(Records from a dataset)
-*-*-

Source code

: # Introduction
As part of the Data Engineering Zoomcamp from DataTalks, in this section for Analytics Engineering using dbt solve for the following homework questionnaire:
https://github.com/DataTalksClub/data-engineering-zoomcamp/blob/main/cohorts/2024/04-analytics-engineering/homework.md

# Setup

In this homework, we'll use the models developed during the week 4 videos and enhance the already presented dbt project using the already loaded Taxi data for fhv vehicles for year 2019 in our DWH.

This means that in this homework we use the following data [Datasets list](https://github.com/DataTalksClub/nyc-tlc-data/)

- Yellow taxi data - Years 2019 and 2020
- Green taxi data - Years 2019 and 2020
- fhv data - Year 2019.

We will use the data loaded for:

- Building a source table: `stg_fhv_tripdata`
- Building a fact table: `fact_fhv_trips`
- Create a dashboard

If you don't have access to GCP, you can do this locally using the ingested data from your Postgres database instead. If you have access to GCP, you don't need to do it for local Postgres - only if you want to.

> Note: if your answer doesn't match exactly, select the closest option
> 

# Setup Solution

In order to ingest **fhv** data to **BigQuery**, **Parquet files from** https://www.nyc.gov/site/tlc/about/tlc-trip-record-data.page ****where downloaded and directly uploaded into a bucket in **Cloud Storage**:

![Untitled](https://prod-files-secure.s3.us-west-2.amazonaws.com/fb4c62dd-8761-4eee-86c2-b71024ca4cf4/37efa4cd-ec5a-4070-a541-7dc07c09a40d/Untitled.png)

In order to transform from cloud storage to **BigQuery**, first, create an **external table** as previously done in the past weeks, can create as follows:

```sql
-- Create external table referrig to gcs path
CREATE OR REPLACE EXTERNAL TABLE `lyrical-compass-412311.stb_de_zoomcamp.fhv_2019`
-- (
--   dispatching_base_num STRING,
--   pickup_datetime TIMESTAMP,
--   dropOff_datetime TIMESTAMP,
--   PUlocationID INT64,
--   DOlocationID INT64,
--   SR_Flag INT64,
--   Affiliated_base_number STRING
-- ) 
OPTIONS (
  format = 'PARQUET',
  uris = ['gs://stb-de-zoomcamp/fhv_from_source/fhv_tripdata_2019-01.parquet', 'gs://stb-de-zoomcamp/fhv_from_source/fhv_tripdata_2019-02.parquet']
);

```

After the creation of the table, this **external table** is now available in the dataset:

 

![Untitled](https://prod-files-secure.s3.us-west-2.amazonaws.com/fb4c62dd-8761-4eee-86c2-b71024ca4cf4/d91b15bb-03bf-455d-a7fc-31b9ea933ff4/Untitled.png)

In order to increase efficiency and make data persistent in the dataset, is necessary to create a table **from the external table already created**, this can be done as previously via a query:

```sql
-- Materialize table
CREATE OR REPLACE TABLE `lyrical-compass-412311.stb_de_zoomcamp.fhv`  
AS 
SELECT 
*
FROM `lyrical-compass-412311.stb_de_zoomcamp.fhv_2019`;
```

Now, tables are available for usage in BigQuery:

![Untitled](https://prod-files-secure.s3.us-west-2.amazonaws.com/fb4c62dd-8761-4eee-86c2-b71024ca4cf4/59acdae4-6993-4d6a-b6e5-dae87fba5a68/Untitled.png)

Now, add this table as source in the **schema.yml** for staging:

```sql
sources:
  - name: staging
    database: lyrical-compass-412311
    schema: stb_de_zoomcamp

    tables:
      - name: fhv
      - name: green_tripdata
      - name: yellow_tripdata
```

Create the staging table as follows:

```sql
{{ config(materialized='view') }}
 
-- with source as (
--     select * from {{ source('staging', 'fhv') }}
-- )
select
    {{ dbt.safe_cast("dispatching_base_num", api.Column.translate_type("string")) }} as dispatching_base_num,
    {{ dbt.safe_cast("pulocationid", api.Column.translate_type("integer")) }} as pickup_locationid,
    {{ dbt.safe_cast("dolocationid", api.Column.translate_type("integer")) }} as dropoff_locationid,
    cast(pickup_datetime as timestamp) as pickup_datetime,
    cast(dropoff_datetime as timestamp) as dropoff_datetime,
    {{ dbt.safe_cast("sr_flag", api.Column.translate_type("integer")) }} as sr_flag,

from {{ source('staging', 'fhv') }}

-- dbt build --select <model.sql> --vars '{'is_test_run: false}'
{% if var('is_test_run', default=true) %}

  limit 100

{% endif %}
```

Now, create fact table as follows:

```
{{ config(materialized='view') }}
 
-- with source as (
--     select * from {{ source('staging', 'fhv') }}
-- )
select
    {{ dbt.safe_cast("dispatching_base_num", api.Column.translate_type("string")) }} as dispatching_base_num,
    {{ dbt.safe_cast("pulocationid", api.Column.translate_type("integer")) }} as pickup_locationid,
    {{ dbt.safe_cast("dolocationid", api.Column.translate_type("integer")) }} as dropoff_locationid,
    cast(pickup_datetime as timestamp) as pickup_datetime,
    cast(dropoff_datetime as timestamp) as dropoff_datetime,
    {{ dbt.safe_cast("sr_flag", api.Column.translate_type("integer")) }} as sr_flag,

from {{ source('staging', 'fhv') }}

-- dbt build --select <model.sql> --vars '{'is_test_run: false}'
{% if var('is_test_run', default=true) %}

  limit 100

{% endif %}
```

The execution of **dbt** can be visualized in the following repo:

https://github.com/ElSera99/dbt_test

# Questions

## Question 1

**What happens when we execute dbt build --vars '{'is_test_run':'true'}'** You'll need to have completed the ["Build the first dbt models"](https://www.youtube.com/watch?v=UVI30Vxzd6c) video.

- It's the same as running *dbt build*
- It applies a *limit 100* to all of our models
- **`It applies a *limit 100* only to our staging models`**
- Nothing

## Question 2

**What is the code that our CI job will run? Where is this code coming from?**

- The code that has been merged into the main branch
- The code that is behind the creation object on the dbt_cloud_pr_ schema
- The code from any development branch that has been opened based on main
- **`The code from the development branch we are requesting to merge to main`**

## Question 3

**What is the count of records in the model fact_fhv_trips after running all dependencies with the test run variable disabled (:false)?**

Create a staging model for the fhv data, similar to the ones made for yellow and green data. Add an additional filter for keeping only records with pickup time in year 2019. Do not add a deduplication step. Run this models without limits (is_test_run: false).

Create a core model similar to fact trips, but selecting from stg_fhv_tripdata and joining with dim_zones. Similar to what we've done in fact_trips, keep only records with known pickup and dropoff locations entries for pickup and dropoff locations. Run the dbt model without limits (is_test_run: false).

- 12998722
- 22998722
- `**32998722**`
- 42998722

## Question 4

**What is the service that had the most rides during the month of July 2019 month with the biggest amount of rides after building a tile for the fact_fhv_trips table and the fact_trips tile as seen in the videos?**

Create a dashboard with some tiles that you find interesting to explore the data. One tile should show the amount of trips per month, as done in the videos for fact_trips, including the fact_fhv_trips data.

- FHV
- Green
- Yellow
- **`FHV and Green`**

-*-*-

**Problem description**
Copy out all of the data exactly, leaving nothing out.

**Result for this task**
Source code

: # Introduction
As part of the Data Engineering Zoomcamp from DataTalks, in this section for Analytics Engineering using dbt solve for the following homework questionnaire:
https://github.com/DataTalksClub/data-engineering-zoomcamp/blob/main/cohorts/2024/04-analytics-engineering/homework.md

# Setup

In this homework, we'll use the models developed during the week 4 videos and enhance the already presented dbt project using the already loaded Taxi data for fhv vehicles for year 2019 in our DWH.

This means that in this homework we use the following data [Datasets list](https://github.com/DataTalksClub/nyc-tlc-data/)

- Yellow taxi data - Years 2019 and 2020
- Green taxi data - Years 2019 and 2020
- fhv data - Year 2019.

We will use the data loaded for:

- Building a source table: `stg_fhv_tripdata`
- Building a fact table: `fact_fhv_trips`
- Create a dashboard

If you don't have access to GCP, you can do this locally using the ingested data from your Postgres database instead. If you have access to GCP, you don't need to do it for local Postgres - only if you want to.

> Note: if your answer doesn't match exactly, select the closest option
> 

# Setup Solution

In order to ingest **fhv** data to **BigQuery**, **Parquet files from** https://www.nyc.gov/site/tlc/about/tlc-trip-record-data.page ****where downloaded and directly uploaded into a bucket in **Cloud Storage**:

![Untitled](https://prod-files-secure.s3.us-west-2.amazonaws.com/fb4c62dd-8761-4eee-86c2-b71024ca4cf4/37efa4cd-ec5a-4070-a541-7dc07c09a40d/Untitled.png)

In order to transform from cloud storage to **BigQuery**, first, create an **external table** as previously done in the past weeks, can create as follows:

```sql
-- Create external table referrig to gcs path
CREATE OR REPLACE EXTERNAL TABLE `lyrical-compass-412311.stb_de_zoomcamp.fhv_2019`
-- (
--   dispatching_base_num STRING,
--   pickup_datetime TIMESTAMP,
--   dropOff_datetime TIMESTAMP,
--   PUlocationID INT64,
--   DOlocationID INT64,
--   SR_Flag INT64,
--   Affiliated_base_number STRING
-- ) 
OPTIONS (
  format = 'PARQUET',
  uris = ['gs://stb-de-zoomcamp/fhv_from_source/fhv_tripdata_2019-01.parquet', 'gs://stb-de-zoomcamp/fhv_from_source/fhv_tripdata_2019-02.parquet']
);

```

After the creation of the table, this **external table** is now available in the dataset:

 

![Untitled](https://prod-files-secure.s3.us-west-2.amazonaws.com/fb4c62dd-8761-4eee-86c2-b71024ca4cf4/d91b15bb-03bf-455d-a7fc-31b9ea933ff4/Untitled.png)

In order to increase efficiency and make data persistent in the dataset, is necessary to create a table **from the external table already created**, this can be done as previously via a query:

```sql
-- Materialize table
CREATE OR REPLACE TABLE `lyrical-compass-412311.stb_de_zoomcamp.fhv`  
AS 
SELECT 
*
FROM `lyrical-compass-412311.stb_de_zoomcamp.fhv_2019`;
```

Now, tables are available for usage in BigQuery:

![Untitled](https://prod-files-secure.s3.us-west-2.amazonaws.com/fb4c62dd-8761-4eee-86c2-b71024ca4cf4/59acdae4-6993-4d6a-b6e5-dae87fba5a68/Untitled.png)

Now, add this table as source in the **schema.yml** for staging:

```sql
sources:
  - name: staging
    database: lyrical-compass-412311
    schema: stb_de_zoomcamp

    tables:
      - name: fhv
      - name: green_tripdata
      - name: yellow_tripdata
```

Create the staging table as follows:

```sql
{{ config(materialized='view') }}
 
-- with source as (
--     select * from {{ source('staging', 'fhv') }}
-- )
select
    {{ dbt.safe_cast("dispatching_base_num", api.Column.translate_type("string")) }} as dispatching_base_num,
    {{ dbt.safe_cast("pulocationid", api.Column.translate_type("integer")) }} as pickup_locationid,
    {{ dbt.safe_cast("dolocationid", api.Column.translate_type("integer")) }} as dropoff_locationid,
    cast(pickup_datetime as timestamp) as pickup_datetime,
    cast(dropoff_datetime as timestamp) as dropoff_datetime,
    {{ dbt.safe_cast("sr_flag", api.Column.translate_type("integer")) }} as sr_flag,

from {{ source('staging', 'fhv') }}

-- dbt build --select <model.sql> --vars '{'is_test_run: false}'
{% if var('is_test_run', default=true) %}

  limit 100

{% endif %}
```

Now, create fact table as follows:

```
{{ config(materialized='view') }}
 
-- with source as (
--     select * from {{ source('staging', 'fhv') }}
-- )
select
    {{ dbt.safe_cast("dispatching_base_num", api.Column.translate_type("string")) }} as dispatching_base_num,
    {{ dbt.safe_cast("pulocationid", api.Column.translate_type("integer")) }} as pickup_locationid,
    {{ dbt.safe_cast("dolocationid", api.Column.translate_type("integer")) }} as dropoff_locationid,
    cast(pickup_datetime as timestamp) as pickup_datetime,
    cast(dropoff_datetime as timestamp) as dropoff_datetime,
    {{ dbt.safe_cast("sr_flag", api.Column.translate_type("integer")) }} as sr_flag,

from {{ source('staging', 'fhv') }}

-- dbt build --select <model.sql> --vars '{'is_test_run: false}'
{% if var('is_test_run', default=true) %}

  limit 100

{% endif %}
```

The execution of **dbt** can be visualized in the following repo:

https://github.com/ElSera99/dbt_test

# Questions

## Question 1

**What happens when we execute dbt build --vars '{'is_test_run':'true'}'** You'll need to have completed the ["Build the first dbt models"](https://www.youtube.com/watch?v=UVI30Vxzd6c) video.

- It's the same as running *dbt build*
- It applies a *limit 100* to all of our models
- **`It applies a *limit 100* only to our staging models`**
- Nothing

## Question 2

**What is the code that our CI job will run? Where is this code coming from?**

- The code that has been merged into the main branch
- The code that is behind the creation object on the dbt_cloud_pr_ schema
- The code from any development branch that has been opened based on main
- **`The code from the development branch we are requesting to merge to main`**

## Question 3

**What is the count of records in the model fact_fhv_trips after running all dependencies with the test run variable disabled (:false)?**

Create a staging model for the fhv data, similar to the ones made for yellow and green data. Add an additional filter for keeping only records with pickup time in year 2019. Do not add a deduplication step. Run this models without limits (is_test_run: false).

Create a core model similar to fact trips, but selecting from stg_fhv_tripdata and joining with dim_zones. Similar to what we've done in fact_trips, keep only records with known pickup and dropoff locations entries for pickup and dropoff locations. Run the dbt model without limits (is_test_run: false).

- 12998722
- 22998722
- `**32998722**`
- 42998722

## Question 4

**What is the service that had the most rides during the month of July 2019 month with the biggest amount of rides after building a tile for the fact_fhv_trips table and the fact_trips tile as seen in the videos?**

Create a dashboard with some tiles that you find interesting to explore the data. One tile should show the amount of trips per month, as done in the videos for fact_trips, including the fact_fhv_trips data.

- FHV
- Green
- Yellow
- **`FHV and Green`**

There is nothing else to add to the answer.